• [EXERCISE BRIEF] Give the listing again exactly as written.
### RECORD EXCERPTS ###
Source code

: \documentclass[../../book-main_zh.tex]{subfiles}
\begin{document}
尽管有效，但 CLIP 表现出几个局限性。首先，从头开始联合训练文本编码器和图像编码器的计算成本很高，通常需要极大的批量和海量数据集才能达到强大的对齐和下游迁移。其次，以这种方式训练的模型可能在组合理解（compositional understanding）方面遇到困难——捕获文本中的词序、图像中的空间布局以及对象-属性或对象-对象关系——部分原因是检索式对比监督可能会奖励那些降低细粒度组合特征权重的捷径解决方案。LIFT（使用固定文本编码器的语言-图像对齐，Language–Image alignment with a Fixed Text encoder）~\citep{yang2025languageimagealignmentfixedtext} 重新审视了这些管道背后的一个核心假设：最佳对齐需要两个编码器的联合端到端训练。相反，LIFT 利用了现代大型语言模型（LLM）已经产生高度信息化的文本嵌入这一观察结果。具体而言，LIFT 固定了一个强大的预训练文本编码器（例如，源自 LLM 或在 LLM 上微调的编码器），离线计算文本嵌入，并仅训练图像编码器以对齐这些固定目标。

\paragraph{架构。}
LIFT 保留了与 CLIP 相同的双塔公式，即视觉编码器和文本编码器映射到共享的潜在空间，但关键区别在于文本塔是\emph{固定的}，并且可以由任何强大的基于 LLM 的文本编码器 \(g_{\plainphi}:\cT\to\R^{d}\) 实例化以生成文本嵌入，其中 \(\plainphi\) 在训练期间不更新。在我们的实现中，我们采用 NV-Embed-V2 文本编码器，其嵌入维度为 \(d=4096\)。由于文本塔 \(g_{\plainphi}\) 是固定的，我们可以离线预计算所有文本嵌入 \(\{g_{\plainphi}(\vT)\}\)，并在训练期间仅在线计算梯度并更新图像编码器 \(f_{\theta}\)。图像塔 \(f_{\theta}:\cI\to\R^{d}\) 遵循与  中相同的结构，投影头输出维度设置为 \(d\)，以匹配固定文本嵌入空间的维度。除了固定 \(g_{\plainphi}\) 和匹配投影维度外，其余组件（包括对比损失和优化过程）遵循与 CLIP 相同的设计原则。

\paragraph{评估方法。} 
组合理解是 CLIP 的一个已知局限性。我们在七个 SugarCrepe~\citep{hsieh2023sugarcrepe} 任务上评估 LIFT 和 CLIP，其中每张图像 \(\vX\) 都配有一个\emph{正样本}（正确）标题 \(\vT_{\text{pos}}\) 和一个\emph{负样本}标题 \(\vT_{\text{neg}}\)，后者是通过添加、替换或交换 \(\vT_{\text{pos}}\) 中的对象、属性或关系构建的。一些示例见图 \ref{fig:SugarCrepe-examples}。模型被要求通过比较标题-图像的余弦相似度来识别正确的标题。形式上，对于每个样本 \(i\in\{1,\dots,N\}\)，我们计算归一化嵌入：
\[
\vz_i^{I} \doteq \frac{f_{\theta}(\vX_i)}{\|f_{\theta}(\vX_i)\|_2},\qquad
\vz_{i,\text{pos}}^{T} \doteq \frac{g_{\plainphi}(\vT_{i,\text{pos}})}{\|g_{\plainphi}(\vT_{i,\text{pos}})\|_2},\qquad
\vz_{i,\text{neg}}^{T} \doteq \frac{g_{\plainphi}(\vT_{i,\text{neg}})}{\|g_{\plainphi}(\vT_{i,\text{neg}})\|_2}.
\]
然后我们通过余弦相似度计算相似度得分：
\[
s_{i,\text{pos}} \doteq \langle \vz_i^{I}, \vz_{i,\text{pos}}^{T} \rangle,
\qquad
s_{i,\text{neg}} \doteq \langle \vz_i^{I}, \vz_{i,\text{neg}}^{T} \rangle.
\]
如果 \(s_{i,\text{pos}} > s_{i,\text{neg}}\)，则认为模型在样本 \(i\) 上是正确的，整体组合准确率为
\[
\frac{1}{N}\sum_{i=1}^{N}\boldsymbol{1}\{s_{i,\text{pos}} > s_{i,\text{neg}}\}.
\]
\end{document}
###
• [ANSWER TO THIS TASK]
Source code

: \documentclass[../../book-main_zh.tex]{subfiles}
\begin{document}
尽管有效，但 CLIP 表现出几个局限性。首先，从头开始联合训练文本编码器和图像编码器的计算成本很高，通常需要极大的批量和海量数据集才能达到强大的对齐和下游迁移。其次，以这种方式训练的模型可能在组合理解（compositional understanding）方面遇到困难——捕获文本中的词序、图像中的空间布局以及对象-属性或对象-对象关系——部分原因是检索式对比监督可能会奖励那些降低细粒度组合特征权重的捷径解决方案。LIFT（使用固定文本编码器的语言-图像对齐，Language–Image alignment with a Fixed Text encoder）~\citep{yang2025languageimagealignmentfixedtext} 重新审视了这些管道背后的一个核心假设：最佳对齐需要两个编码器的联合端到端训练。相反，LIFT 利用了现代大型语言模型（LLM）已经产生高度信息化的文本嵌入这一观察结果。具体而言，LIFT 固定了一个强大的预训练文本编码器（例如，源自 LLM 或在 LLM 上微调的编码器），离线计算文本嵌入，并仅训练图像编码器以对齐这些固定目标。

\paragraph{架构。}
LIFT 保留了与 CLIP 相同的双塔公式，即视觉编码器和文本编码器映射到共享的潜在空间，但关键区别在于文本塔是\emph{固定的}，并且可以由任何强大的基于 LLM 的文本编码器 \(g_{\plainphi}:\cT\to\R^{d}\) 实例化以生成文本嵌入，其中 \(\plainphi\) 在训练期间不更新。在我们的实现中，我们采用 NV-Embed-V2 文本编码器，其嵌入维度为 \(d=4096\)。由于文本塔 \(g_{\plainphi}\) 是固定的，我们可以离线预计算所有文本嵌入 \(\{g_{\plainphi}(\vT)\}\)，并在训练期间仅在线计算梯度并更新图像编码器 \(f_{\theta}\)。图像塔 \(f_{\theta}:\cI\to\R^{d}\) 遵循与  中相同的结构，投影头输出维度设置为 \(d\)，以匹配固定文本嵌入空间的维度。除了固定 \(g_{\plainphi}\) 和匹配投影维度外，其余组件（包括对比损失和优化过程）遵循与 CLIP 相同的设计原则。

\paragraph{评估方法。} 
组合理解是 CLIP 的一个已知局限性。我们在七个 SugarCrepe~\citep{hsieh2023sugarcrepe} 任务上评估 LIFT 和 CLIP，其中每张图像 \(\vX\) 都配有一个\emph{正样本}（正确）标题 \(\vT_{\text{pos}}\) 和一个\emph{负样本}标题 \(\vT_{\text{neg}}\)，后者是通过添加、替换或交换 \(\vT_{\text{pos}}\) 中的对象、属性或关系构建的。一些示例见图 \ref{fig:SugarCrepe-examples}。模型被要求通过比较标题-图像的余弦相似度来识别正确的标题。形式上，对于每个样本 \(i\in\{1,\dots,N\}\)，我们计算归一化嵌入：
\[
\vz_i^{I} \doteq \frac{f_{\theta}(\vX_i)}{\|f_{\theta}(\vX_i)\|_2},\qquad
\vz_{i,\text{pos}}^{T} \doteq \frac{g_{\plainphi}(\vT_{i,\text{pos}})}{\|g_{\plainphi}(\vT_{i,\text{pos}})\|_2},\qquad
\vz_{i,\text{neg}}^{T} \doteq \frac{g_{\plainphi}(\vT_{i,\text{neg}})}{\|g_{\plainphi}(\vT_{i,\text{neg}})\|_2}.
\]
然后我们通过余弦相似度计算相似度得分：
\[
s_{i,\text{pos}} \doteq \langle \vz_i^{I}, \vz_{i,\text{pos}}^{T} \rangle,
\qquad
s_{i,\text{neg}} \doteq \langle \vz_i^{I}, \vz_{i,\text{neg}}^{T} \rangle.
\]
如果 \(s_{i,\text{pos}} > s_{i,\text{neg}}\)，则认为模型在样本 \(i\) 上是正确的，整体组合准确率为
\[
\frac{1}{N}\sum_{i=1}^{N}\boldsymbol{1}\{s_{i,\text{pos}} > s_{i,\text{neg}}\}.
\]
\end{document}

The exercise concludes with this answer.